大野:推薦のことばは、何度かポッドキャストでも取り上げていますよね。

安:そうですね。

大野:それとマイズナー博士が “Feature creep”という言葉を説明してくれているんですけれども、もともとこれはITの用語らしいんですね。
商品とかサービスに対する顧客の要望をどんどん取り入れて、新しい機能を追加していくと、その商品とかサービスのもともと備わっていた基幹機能を超えて、どんどん膨らんでいってしまうっていうんですかね。過剰に複雑なものになってしまうことを “Feature creep”というんだそうです。

安:はい。

大野:問題というのは、もともと商品が機能すべく設計されたポイントというものを超えて、さらに機能が追加されてしまうと、その商品の効率が失われてしまうことにつながりかねないということなんだそうです。

安:はい。

大野:1to1とかサンキュースリップの金額というものを、この貢献の時間に発表するということは、Feature creepの典型的な例だというふうにマイズナー博士は言っていますね。

安:はい。

大野:メンバーにとって、貢献の時間の目的が何であるかを簡単にいえば、ほかのメンバーに何か具体的なものを与えるということ。リファーラルを与える、ビジターを招待して、ビジネスの機会を与える、あるいは推薦のことばを与えるということですね。

安:はい。

大野:このプロセスにほかのものを追加し始めると、与えるっていうことのいわゆるパワーというんでしょうか、力を小さくしてしまって、そこへの焦点も失わせてしまうことになってしまうわけです。

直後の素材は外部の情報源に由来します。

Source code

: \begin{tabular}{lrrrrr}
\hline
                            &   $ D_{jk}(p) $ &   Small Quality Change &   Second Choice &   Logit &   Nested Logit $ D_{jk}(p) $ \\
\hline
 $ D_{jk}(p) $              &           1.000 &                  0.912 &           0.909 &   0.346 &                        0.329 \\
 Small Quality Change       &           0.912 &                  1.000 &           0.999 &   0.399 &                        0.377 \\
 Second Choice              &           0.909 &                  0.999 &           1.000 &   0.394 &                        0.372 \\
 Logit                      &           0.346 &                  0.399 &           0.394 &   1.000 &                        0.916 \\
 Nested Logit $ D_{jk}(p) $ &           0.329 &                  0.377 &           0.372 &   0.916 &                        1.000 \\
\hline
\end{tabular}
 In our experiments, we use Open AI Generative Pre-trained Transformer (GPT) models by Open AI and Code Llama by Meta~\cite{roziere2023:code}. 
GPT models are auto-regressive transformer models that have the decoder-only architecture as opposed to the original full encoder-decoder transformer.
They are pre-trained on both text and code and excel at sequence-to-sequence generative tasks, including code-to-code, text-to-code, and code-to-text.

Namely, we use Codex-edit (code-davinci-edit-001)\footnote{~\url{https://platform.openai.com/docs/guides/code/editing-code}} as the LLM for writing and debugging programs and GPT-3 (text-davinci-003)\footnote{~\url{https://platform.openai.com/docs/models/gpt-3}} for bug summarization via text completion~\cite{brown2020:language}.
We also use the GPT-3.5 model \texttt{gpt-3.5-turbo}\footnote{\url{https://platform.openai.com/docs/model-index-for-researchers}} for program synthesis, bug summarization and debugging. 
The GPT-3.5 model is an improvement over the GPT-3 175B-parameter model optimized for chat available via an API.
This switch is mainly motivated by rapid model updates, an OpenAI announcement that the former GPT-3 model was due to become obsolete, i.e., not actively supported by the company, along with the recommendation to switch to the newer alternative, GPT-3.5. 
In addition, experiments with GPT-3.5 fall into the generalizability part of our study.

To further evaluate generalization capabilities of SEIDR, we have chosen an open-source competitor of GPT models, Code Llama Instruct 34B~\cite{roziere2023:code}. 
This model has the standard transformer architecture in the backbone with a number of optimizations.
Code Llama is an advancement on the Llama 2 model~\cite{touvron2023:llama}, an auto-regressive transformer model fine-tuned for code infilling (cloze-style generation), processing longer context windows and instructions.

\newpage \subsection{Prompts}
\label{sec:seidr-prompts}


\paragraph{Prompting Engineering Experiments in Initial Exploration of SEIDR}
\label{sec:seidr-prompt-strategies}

なので、1回目は自分について話して、2回目はほかの人に与える。貢献の発表のプロセスというのが与えることであって、リファーラル、ビジターまたは推薦のことばを与えるということになります。

安:はい。

大野:1to1とか、サンキューの金額の発表を入れるということは、このセクションの目的にかなっていないということですよね。

安:そうですね。

大野:例えば安さん、「私、今週1to1、2件もやりましたよ。安さん、私、今週こんなにビジネスにつながっちゃいました」というのは、自分で自分の頭をなでなでして、いい子いい子みたいなね、言っているようなものなので、ここで1to1について話したりとか、あるいはサンキューの金額について発表するというのは、ミーティングの中のこのセクションが、本来持つ意義を弱めることになってしまうということなんです。

安:はい。

大野:2つ目にマイズナー博士も率直に言ってつまらないと。例えばメンバー全員が「1to1やりました。幾らのビジネスにつながりました」と、そういった発表ばかりしていたら、1to1をしたりとか、成約するというのは当然素晴らしいことなんですけども、ギバーズゲインの実践というものを裏付けていないですよね。

安:そうですね。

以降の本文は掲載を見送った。